══ Material provided

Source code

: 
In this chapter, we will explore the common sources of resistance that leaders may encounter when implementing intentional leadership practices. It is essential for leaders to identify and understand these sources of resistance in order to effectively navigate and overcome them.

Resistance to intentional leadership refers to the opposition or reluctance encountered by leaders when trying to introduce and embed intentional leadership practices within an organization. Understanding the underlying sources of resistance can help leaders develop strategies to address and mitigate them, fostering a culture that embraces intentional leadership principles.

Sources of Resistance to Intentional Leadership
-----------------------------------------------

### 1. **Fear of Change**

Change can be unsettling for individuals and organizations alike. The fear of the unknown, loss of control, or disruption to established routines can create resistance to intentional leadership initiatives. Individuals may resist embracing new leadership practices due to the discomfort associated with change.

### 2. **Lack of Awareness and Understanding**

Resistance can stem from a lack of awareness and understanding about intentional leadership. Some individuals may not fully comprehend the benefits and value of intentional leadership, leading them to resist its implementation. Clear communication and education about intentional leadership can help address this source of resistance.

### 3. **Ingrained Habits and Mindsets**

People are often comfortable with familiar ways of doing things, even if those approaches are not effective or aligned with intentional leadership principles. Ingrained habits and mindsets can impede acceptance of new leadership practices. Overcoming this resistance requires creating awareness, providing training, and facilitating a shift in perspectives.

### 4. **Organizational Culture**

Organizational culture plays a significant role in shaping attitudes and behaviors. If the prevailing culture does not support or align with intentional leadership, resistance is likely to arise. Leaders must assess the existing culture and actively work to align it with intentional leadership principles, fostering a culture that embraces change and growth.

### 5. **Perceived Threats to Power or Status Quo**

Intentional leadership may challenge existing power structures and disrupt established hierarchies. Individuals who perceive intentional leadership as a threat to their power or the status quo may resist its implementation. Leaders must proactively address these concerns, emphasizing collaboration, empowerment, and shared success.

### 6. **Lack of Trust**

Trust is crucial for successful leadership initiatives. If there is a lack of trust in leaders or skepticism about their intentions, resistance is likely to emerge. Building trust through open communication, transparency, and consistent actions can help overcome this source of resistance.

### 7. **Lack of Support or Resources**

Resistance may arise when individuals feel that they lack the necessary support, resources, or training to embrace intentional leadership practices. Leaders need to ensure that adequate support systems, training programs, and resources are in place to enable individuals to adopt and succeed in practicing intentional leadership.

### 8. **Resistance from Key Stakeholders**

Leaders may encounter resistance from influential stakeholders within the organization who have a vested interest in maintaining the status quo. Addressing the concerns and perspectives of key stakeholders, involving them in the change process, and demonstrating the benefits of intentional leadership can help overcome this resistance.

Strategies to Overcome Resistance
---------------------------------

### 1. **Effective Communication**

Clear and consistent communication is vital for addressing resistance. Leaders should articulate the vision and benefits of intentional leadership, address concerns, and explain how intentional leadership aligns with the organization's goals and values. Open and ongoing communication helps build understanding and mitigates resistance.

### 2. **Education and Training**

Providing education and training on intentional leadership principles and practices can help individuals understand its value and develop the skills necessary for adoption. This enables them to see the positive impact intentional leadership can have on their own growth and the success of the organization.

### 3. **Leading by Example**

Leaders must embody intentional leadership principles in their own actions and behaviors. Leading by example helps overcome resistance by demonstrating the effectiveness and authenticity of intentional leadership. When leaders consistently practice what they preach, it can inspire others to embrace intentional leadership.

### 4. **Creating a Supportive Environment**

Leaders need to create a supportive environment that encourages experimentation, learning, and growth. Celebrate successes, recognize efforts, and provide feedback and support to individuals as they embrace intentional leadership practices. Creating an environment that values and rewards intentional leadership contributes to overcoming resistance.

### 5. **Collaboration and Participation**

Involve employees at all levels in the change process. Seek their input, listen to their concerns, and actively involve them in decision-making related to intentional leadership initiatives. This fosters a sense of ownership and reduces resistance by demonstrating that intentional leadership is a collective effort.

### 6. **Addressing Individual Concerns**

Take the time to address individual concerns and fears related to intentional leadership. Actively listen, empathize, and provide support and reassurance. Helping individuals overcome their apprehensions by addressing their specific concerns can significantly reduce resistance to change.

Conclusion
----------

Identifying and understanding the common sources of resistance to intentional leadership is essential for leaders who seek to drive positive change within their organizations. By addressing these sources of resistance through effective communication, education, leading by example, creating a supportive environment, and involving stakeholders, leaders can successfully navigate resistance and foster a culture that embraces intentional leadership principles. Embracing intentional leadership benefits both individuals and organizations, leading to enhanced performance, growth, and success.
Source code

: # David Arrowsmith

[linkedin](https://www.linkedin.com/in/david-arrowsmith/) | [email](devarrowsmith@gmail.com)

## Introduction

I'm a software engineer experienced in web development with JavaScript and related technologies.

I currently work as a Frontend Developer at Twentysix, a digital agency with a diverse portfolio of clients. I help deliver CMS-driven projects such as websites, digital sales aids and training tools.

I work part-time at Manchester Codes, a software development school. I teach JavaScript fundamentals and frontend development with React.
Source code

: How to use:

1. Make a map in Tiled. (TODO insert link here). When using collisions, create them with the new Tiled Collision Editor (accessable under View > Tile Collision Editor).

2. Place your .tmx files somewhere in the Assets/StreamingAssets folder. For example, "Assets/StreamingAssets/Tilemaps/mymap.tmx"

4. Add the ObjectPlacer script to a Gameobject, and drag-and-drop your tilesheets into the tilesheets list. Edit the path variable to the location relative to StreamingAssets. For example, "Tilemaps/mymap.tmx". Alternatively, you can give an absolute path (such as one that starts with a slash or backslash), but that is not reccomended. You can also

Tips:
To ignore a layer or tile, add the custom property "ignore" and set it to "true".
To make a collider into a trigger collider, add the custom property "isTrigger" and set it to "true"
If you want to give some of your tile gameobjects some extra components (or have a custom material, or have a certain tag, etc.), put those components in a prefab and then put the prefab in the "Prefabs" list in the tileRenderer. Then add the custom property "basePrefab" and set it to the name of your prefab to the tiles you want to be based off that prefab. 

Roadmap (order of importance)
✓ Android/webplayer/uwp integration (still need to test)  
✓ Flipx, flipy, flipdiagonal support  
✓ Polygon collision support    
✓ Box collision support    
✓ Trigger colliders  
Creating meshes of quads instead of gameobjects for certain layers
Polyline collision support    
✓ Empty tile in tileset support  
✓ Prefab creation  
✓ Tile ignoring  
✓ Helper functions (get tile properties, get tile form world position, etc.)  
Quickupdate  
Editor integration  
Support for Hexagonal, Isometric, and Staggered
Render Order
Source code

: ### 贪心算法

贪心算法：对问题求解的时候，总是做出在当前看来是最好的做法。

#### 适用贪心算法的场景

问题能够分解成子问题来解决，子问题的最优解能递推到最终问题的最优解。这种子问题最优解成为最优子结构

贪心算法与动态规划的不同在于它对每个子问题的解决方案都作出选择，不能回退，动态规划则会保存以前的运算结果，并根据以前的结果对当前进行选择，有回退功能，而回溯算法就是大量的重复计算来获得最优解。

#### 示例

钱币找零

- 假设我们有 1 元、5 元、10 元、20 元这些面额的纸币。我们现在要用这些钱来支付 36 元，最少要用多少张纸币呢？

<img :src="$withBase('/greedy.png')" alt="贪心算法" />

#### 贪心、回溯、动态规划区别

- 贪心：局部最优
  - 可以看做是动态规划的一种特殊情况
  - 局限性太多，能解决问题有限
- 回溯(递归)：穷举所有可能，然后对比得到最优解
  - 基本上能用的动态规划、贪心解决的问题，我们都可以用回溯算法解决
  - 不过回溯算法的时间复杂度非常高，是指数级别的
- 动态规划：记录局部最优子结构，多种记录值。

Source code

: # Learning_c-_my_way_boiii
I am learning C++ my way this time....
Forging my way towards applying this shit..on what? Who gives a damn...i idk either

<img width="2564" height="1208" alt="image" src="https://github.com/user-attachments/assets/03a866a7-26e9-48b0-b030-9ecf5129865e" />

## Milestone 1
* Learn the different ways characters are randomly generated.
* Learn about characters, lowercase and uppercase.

════

• [Exercise instructions] Your answer should consist of the lines from the material that contain "Tilemaps".

• [Task response]
2. Place your .tmx files somewhere in the Assets/StreamingAssets folder. For example, "Assets/StreamingAssets/Tilemaps/mymap.tmx"
4. Add the ObjectPlacer script to a Gameobject, and drag-and-drop your tilesheets into the tilesheets list. Edit the path variable to the location relative to StreamingAssets. For example, "Tilemaps/mymap.tmx". Alternatively, you can give an absolute path (such as one that starts with a slash or backslash), but that is not reccomended. You can also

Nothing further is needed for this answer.